2. Admin users are allowed to reset password of any user, if so the password is reset to default (no mail and no confirmation, same default value for every user)

I am concerned about GDPR compilance of this second method, because potentially admin can reset a target user password, and then snoop into the account. From my understanding a GDPR compliant application have to prevent data leakage to technicians

Answer 1

The GDPR does not provide specific rules about password resets. However, the GDPR contains a general obligation for the data controller to implement “appropriate technical and organisational measures” (TOMs), see Art 24 + 32 GDPR. What is appropriate depends on the “state of the art, the costs of implementation and the nature, scope, context and purposes of processing as well as the risk of varying likelihood and severity”.

A password reset functionality is complicated from a security perspective. On one hand, such functionality is really good because it ensures availability of the service for the user. On the other hand, such features can provide a backdoor to the service, undermining security goals such as confidentiality and integrity. These aspects must be balanced, and there is not necessarily one correct balance for every scenario. What the one-person IT department of a small company does can reasonably be different from what a multi-million user social network does.

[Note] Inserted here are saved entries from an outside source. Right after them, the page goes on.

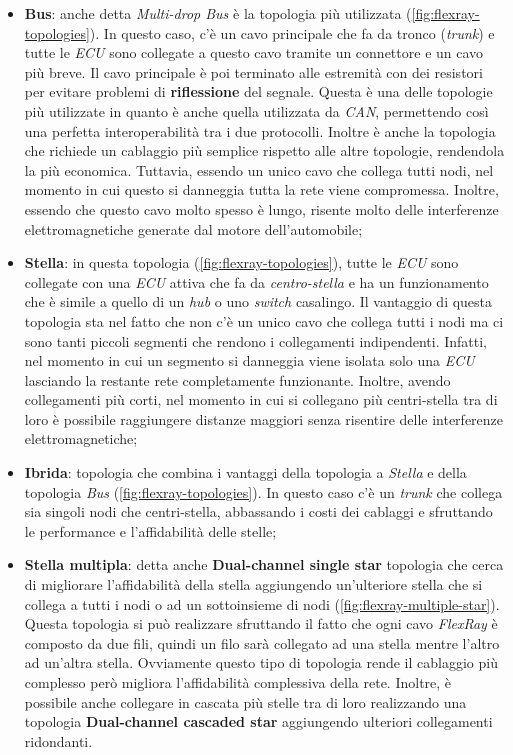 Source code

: \begin{itemize}
    \item \textbf{Bus}: anche detta \emph{Multi-drop Bus} è la topologia più utilizzata (\autoref{fig:flexray-topologies}). In questo caso, c'è un cavo principale che fa da tronco (\emph{trunk}) e tutte le \emph{ECU} sono collegate a questo cavo tramite un connettore e un cavo più breve. Il cavo principale è poi terminato alle estremità con dei resistori per evitare problemi di \textbf{riflessione} del segnale. Questa è una delle topologie più utilizzate in quanto è anche quella utilizzata da \emph{CAN}, permettendo così una perfetta interoperabilità tra i due protocolli. Inoltre è anche la topologia che richiede un cablaggio più semplice rispetto alle altre topologie, rendendola la più economica. Tuttavia, essendo un unico cavo che collega tutti nodi, nel momento in cui questo si danneggia tutta la rete viene compromessa. Inoltre, essendo che questo cavo molto spesso è lungo, risente molto delle interferenze elettromagnetiche generate dal motore dell'automobile;
    \item \textbf{Stella}: in questa topologia (\autoref{fig:flexray-topologies}), tutte le \emph{ECU} sono collegate con una \emph{ECU} attiva che fa da \emph{centro-stella} e ha un funzionamento che è simile a quello di un \emph{hub} o uno \emph{switch} casalingo. Il vantaggio di questa topologia sta nel fatto che non c'è un unico cavo che collega tutti i nodi ma ci sono tanti piccoli segmenti che rendono i collegamenti indipendenti. Infatti, nel momento in cui un segmento si danneggia viene isolata solo una \emph{ECU} lasciando la restante rete completamente funzionante. Inoltre, avendo collegamenti più corti, nel momento in cui si collegano più centri-stella tra di loro è possibile raggiungere distanze maggiori senza risentire delle interferenze elettromagnetiche;
    \item \textbf{Ibrida}: topologia che combina i vantaggi della topologia a \emph{Stella} e della topologia \emph{Bus} (\autoref{fig:flexray-topologies}). In questo caso c'è un \emph{trunk} che collega sia singoli nodi che centri-stella, abbassando i costi dei cablaggi e sfruttando le performance e l'affidabilità delle stelle;
    \item \textbf{Stella multipla}: detta anche \textbf{Dual-channel single star} topologia che cerca di migliorare l'affidabilità della stella aggiungendo un'ulteriore stella che si collega a tutti i nodi o ad un sottoinsieme di nodi (\autoref{fig:flexray-multiple-star}). Questa topologia si può realizzare sfruttando il fatto che ogni cavo \emph{FlexRay} è composto da due fili, quindi un filo sarà collegato ad una stella mentre l'altro ad un'altra stella. Ovviamente questo tipo di topologia rende il cablaggio più complesso però migliora l'affidabilità complessiva della rete. Inoltre, è possibile anche collegare in cascata più stelle tra di loro realizzando una topologia \textbf{Dual-channel cascaded star} aggiungendo ulteriori collegamenti ridondanti. \cite{eos_flexray} \cite{flexray_specification}
\end{itemize}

TOMs do not have to be purely technical – they can also include organisational aspects, for example training for customer service employees, and occasional checks to ensure that customer service staff doesn't abuse their access.

But nevertheless, TOMs must be measured against the state of the art.

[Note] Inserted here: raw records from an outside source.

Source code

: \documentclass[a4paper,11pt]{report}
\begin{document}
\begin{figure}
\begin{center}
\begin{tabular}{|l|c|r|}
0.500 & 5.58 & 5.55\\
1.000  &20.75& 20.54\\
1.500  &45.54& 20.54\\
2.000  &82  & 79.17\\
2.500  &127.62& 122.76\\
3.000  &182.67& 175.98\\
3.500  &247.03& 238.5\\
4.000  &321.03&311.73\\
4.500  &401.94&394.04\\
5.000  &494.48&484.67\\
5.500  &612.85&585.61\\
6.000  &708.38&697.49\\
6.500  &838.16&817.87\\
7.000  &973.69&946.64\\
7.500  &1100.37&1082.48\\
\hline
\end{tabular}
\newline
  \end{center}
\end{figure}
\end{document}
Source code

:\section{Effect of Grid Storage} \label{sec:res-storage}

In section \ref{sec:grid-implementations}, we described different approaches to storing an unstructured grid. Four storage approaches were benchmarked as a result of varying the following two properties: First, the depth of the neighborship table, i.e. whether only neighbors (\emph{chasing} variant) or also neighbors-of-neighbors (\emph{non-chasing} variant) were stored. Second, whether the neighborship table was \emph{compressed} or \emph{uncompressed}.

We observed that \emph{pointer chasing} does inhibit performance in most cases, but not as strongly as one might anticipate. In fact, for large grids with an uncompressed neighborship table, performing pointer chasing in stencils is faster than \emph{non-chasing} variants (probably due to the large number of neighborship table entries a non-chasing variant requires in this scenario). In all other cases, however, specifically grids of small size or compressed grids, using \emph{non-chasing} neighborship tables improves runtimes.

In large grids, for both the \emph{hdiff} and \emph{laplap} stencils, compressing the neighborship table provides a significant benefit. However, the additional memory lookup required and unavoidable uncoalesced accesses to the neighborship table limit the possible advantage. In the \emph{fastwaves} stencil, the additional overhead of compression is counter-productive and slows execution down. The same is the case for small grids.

• Password reset by sending a time-limited one-time reset link with a cryptographically secure nonce to an email address is a state of the art method, assuming that no 2FA/MFA is involved.
• In some contexts, having customer service staff assign a new, random, one-time password could also be appropriate, for example if implementing a more secure workflow would be prohibitively expensive. Then, organizational measures would be more important.
• Failing to notify the account holder that someone requested a password reset is not state of the art, and represents a possible security risk. The data controller is required to defend against such risks!
• Resetting the password to a fixed default value is a very grave security risk, since it could aid unauthorized account takeover by a third party. It is unlikely that such a password reset approach could be GDPR-compliant.

Answer 2

GDPR does not actually enter into the technical details of how data is secured.

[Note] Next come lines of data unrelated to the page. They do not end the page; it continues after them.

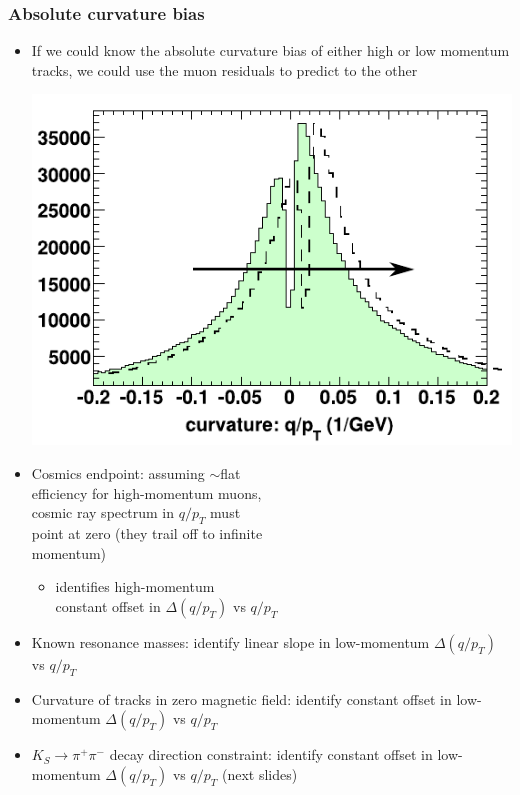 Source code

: \documentclass[compress]{beamer}
\begin{document}
\begin{frame}
\frametitle{Absolute curvature bias}
\begin{itemize}
\item If we could know the absolute curvature bias of either high or
  low momentum tracks, we could use the muon residuals to predict
  to the other

\hfill \includegraphics[width=0.4\linewidth]{biases.pdf}

\vspace{-3 cm}
\item Cosmics endpoint: assuming $\sim$flat \\ efficiency for
  high-momentum muons, \\ cosmic ray spectrum in $q/p_T$ must \\ point at
  zero (they trail off to infinite \\ momentum)
\begin{itemize}
\item identifies high-momentum \\ constant offset in $\Delta(q/p_T)$ vs $q/p_T$
\end{itemize}

\item Known resonance masses: identify linear slope in low-momentum $\Delta(q/p_T)$ vs $q/p_T$

\item Curvature of tracks in zero magnetic field: identify constant offset in low-momentum $\Delta(q/p_T)$ vs $q/p_T$

\item $K_S \to \pi^+\pi^-$ decay direction constraint: identify constant offset in low-momentum $\Delta(q/p_T)$ vs $q/p_T$ (next slides)
\end{itemize}
\end{frame}
\end{document}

If it comes to that, the regulatory agency (or the judge if you challenge its decission) will decide if you have been negligent in handling your data.

Here, I guess it will matter a lot of other things, like:

• Which kind (and value) of information are you protecting.
• Which is the actual procedure (if the user must physically go to the admin desk, show his ID, and the he is given a terminal to change immediately the password it would not be the same that if it were just a "Forgot my password" link).
• ...

And in any case it depends of what data you are securing, if it is not Personal Identifiable Information GDPR does not apply at all.